Relationships checked:
- dissolved Pb vs. particulate Al --- not really
- dissolved Pb vs. particulate P  --- kind of
- dissolved Pb vs. particulate Fe --- not really
- dissolved Pb vs. particulate V  --- nope
- dissolved Pb vs. particulate Mn --- nope
- dissolved Pb vs. particulate Ba --- nope

In [24]:
def pair_samples(stn_name, chunks=False, slope=False):
    
    if stn_name[0:3]=='CAA':
        number = int(stn_name[3])+3
    elif stn_name[0:2]=='CB':
        number = int(stn_name[2])+12
    else:
        number = int(stn_name[2])
        
    depth_column = 'Depth.'+str(number)
    
    particulate_data = pd.read_csv('/ocean/brogalla/GEOTRACES/data/pTM_Maldonado_DATA_v2_notes.csv')
    dissolved_data   = pd.read_csv('/ocean/brogalla/GEOTRACES/data/Pb-paper-data.csv')
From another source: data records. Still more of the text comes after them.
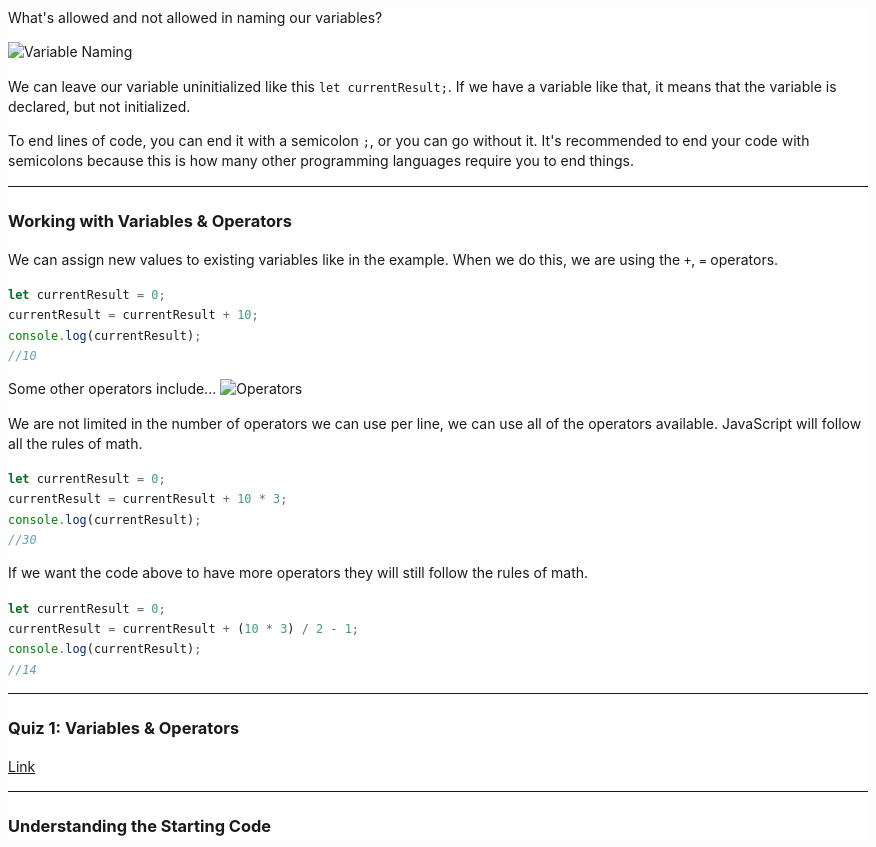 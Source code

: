 What's allowed and not allowed in naming our variables?

![Variable Naming](./jstcg-ms/static/jstcg-ms14.png)

We can leave our variable uninitialized like this `let currentResult;`.
If we have a variable like that, it means that the variable is declared, but not initialized.

To end lines of code, you can end it with a semicolon `;`, or you can go without it. It's recommended to end your code with semicolons because this is how many other programming languages require you to end things.

---

### Working with Variables & Operators

We can assign new values to existing variables like in the example. When we do this, we are using the `+`, `=` operators.

```js
let currentResult = 0;
currentResult = currentResult + 10;
console.log(currentResult);
//10
```

Some other operators include...
![Operators](./jstcg-ms/static/jstcg-ms15.png)

We are not limited in the number of operators we can use per line, we can use all of the operators available. JavaScript will follow all the rules of math.

```js
let currentResult = 0;
currentResult = currentResult + 10 * 3;
console.log(currentResult);
//30
```

If we want the code above to have more operators they will still follow the rules of math.

```js
let currentResult = 0;
currentResult = currentResult + (10 * 3) / 2 - 1;
console.log(currentResult);
//14
```

---

### Quiz 1: Variables & Operators

[Link](https://www.udemy.com/course/javascript-the-complete-guide-2020-beginner-advanced/learn/quiz/4698094#overview)

---

### Understanding the Starting Code
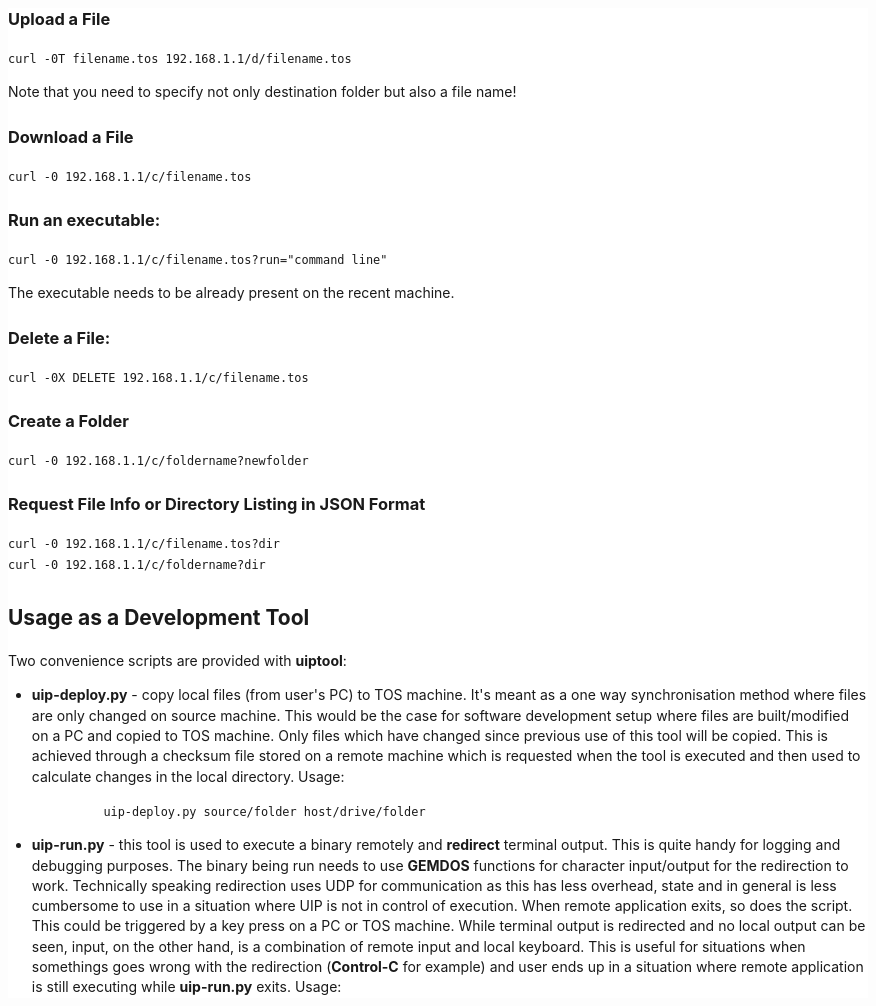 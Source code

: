### Upload a File

```
curl -0T filename.tos 192.168.1.1/d/filename.tos
```

Note that you need to specify not only destination folder but also a file name!

### Download a File

```
curl -0 192.168.1.1/c/filename.tos
```

### Run an executable:

```
curl -0 192.168.1.1/c/filename.tos?run="command line"
```

The executable needs to be already present on the recent machine.

### Delete a File:

```
curl -0X DELETE 192.168.1.1/c/filename.tos
```

### Create a Folder

```
curl -0 192.168.1.1/c/foldername?newfolder
```

### Request File Info or Directory Listing in JSON Format

```
curl -0 192.168.1.1/c/filename.tos?dir
curl -0 192.168.1.1/c/foldername?dir
```

## Usage as a Development Tool

Two convenience scripts are provided with **uiptool**:

* **uip-deploy.py** - copy local files (from user's PC) to TOS machine. It's meant as a one way synchronisation   method where files are only changed on source machine. This would be the case for software development setup where files are built/modified on a PC and copied to TOS machine. Only files which have changed since previous use of this tool will be copied. This is achieved through a checksum file stored on a remote machine which is requested when the tool is executed and then used to calculate changes in the local directory. Usage:

  ```
            uip-deploy.py source/folder host/drive/folder
  ```

* **uip-run.py** - this tool is used to execute a binary remotely and **redirect** terminal output. This is quite handy for logging and debugging purposes. The binary being run needs to use **GEMDOS** functions for character input/output for the redirection to work. Technically speaking redirection uses UDP for communication as this has less overhead, state and in general is less cumbersome to use in a situation where UIP is not in control of execution. When remote application exits, so does the script. This could be triggered by a key press on a PC or TOS machine. While terminal output is redirected and no local output can be seen, input, on the other hand, is a combination of remote input and local keyboard. This is useful for situations when somethings goes wrong with the redirection (**Control-C** for example) and user ends up in a situation where remote application is still executing while **uip-run.py** exits. Usage:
    #------------ load data at this station -------------------------------------------------
    # particulate
    stns   = particulate_data['GEOTR_STN'].astype('str')
    pAl    = particulate_data['Al (nmol/L)'].where(stns == stn_name).apply(pd.to_numeric, errors='coerce').dropna().astype('float')
    pdep   = particulate_data['CTDPRS (DBAR)'].where(stns == stn_name).dropna().astype('float')
    pdepth = [pdep[i] for i in pAl.index.values]
    
    # dissolved
    dPb    = dissolved_data[stn_name][np.isfinite(Pb_data[stn_name])].astype('float')
    ddepth = dissolved_data[depth_column][np.isfinite(Pb_data[stn_name])].astype('float') ## fix: depth index
    
    #------------ compare depths ------------------------------------------------------------
    dPb_match, pAl_match = assoc_depth(pAl, dPb, pdepth, ddepth)
    
    ddepth = np.array(ddepth); pdepth = np.array(pdepth);
    
    if chunks:
        # Estimate the drop over chunks of depth:
        chunk      = 30
        try:
            num_chunks = np.int(np.floor(np.divide(np.min([np.max(ddepth), np.max(pdepth)]),chunk)))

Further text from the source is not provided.